Grouping a grouped list of str without duplicates-CodePudding

I have a grouped list of strings that sort of looks like this, the lists inside of these groups will always contain 5 elements:

text_list = [['aaa','bbb','ccc','ddd','eee'],
['fff','ggg','hhh','iii','jjj'],
['xxx','mmm','ccc','bbb','aaa'],
['fff','xxx','aaa','bbb','ddd'],
['aaa','bbb','ccc','ddd','eee'],
['fff','xxx','aaa','ddd','eee'],
['iii','xxx','ggg','jjj','aaa']]

The objective is simple, group all of the list that is similar by the first 3 elements that is then compared against all of the elements inside of the other groups.

So from the above example the output might look like this (output is the index of the list):

[[0,2,4],[3,5]]

Notice how if there is another list that contains the same elements but in a different order is removed.

I've written the following code to extract the groups but they would return duplicates and I am unsure how to proceed. I also think this might not be the most efficient way to do the extraction as the real list can contain upwards to millions of groups:

grouped_list = []
for i in range(0,len(text_list)):
    int_temp = []
    for m in range(0,len(text_list)):
        if i == m:
            continue
        bool_check = all( x in text_list[m] for x in text_list[i][0:3])
        
        if bool_check:
            if len(int_temp) == 0:
                int_temp.append(i)
                int_temp.append(m)
                continue
            int_temp.append(m)
           
    
    grouped_list.append(int_temp)
    
## remove index with no groups
grouped_list = [x for x in grouped_list if x != []]

Is there a better way to go about this? How do I remove the duplicate group afterwards? Thank you.

Edit:

To be clearer, I would like to retrieve the lists that is similar to each other but only using the first 3 elements of the other lists.
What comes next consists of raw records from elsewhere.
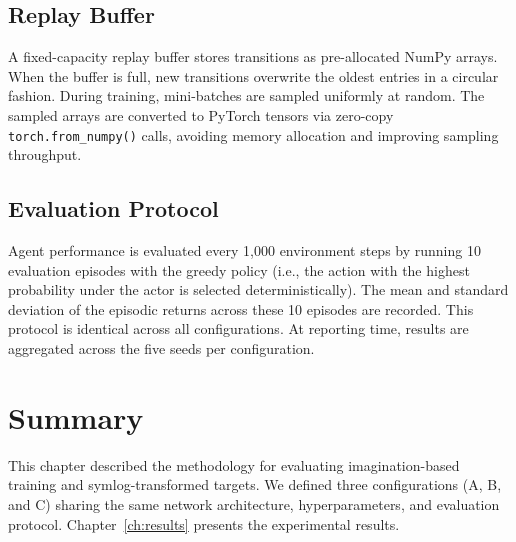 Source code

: \subsection{Replay Buffer}
\label{subsec:method_buffer}

A fixed-capacity replay buffer stores transitions as pre-allocated NumPy arrays.
When the buffer is full, new transitions overwrite the oldest entries in a
circular fashion. During training, mini-batches are sampled uniformly at random.
The sampled arrays are converted to PyTorch tensors via zero-copy
\texttt{torch.from\_numpy()} calls, avoiding memory allocation and
improving sampling throughput.

\subsection{Evaluation Protocol}
\label{subsec:method_eval}

Agent performance is evaluated every 1{,}000 environment steps by running 10
evaluation episodes with the greedy policy (i.e., the action with the highest
probability under the actor is selected deterministically). The mean and standard
deviation of the episodic returns across these 10 episodes are recorded. This
protocol is identical across all configurations. At reporting time, results are aggregated across
the five seeds per configuration.

\section{Summary}
\label{sec:method_summary}

This chapter described the methodology for evaluating imagination-based training and symlog-transformed targets. We defined three configurations (A, B, and C) sharing the same network architecture, hyperparameters, and evaluation protocol. Chapter~\ref{ch:results} presents the experimental results. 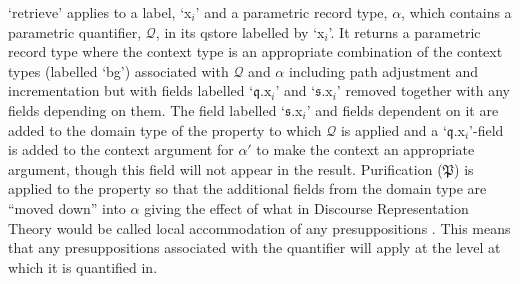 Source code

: 
`$\mathrm{retrieve}$' applies to a label, `x$_i$' and a parametric
record type, $\alpha$, which contains a parametric quantifier,
$\mathcal{Q}$, in its qstore labelled by `x$_i$'.  It returns a
parametric record type where the context type is an appropriate
combination of the context types (labelled `bg') associated with
$\mathcal{Q}$ and $\alpha$ including path adjustment and
incrementation but with fields labelled `$\mathfrak{q}.\text{x}_i$'
and `$\mathfrak{s}.\text{x}_i$' removed together with any fields
depending on them.  The field labelled `$\mathfrak{s}$.x$_i$' and
fields dependent on it are added to the
domain type of the property to which $\mathcal{Q}$ is applied  and a
`$\mathfrak{q}$.x$_i$'-field is added to the context argument for
$\alpha'$ to make the context an appropriate argument,
though this field will not appear in the result.  
Purification ($\mathfrak{P}$) is applied to the property so that the
additional fields from the domain type are ``moved down'' into $\alpha$ giving the effect
of what in Discourse Representation Theory would be called local
accommodation of any presuppositions \citep{VanderSandt1992}.  This
means that any presuppositions associated with the quantifier will
apply at the level at which it is quantified in.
For example, using the first 3 elements from list A, check if list B,C,D... contains all 3 of the elements from list A. Repeat for the entire list then remove any list that contains duplicate elements.

CodePudding user response：

You can build a set of frozensets to keep track of indices of groups with the first 3 items being a subset of the rest of the members:

groups = set()
sets = list(map(set, text_list))
for i, lst in enumerate(text_list):
    groups.add(frozenset((i, *(j for j, s in enumerate(sets) if set(lst[:3]) <= s))))
print([sorted(group) for group in groups if len(group) > 1])

If the input list is long, it would be faster to create a set of frozensets of the first 3 items of all sub-lists and use the set to filter all combinations of 3 items from each sub-list, so that the time complexity is essentially linear to the input list rather than quadratic despite the overhead in generating combinations:

from itertools import combinations

sets = {frozenset(lst[:3]) for lst in text_list}
groups = {}
for i, lst in enumerate(text_list):
    for c in map(frozenset, combinations(lst, 3)):
        if c in sets:
            groups.setdefault(c, []).append(i)
print([sorted(group) for group in groups.values() if len(group) > 1])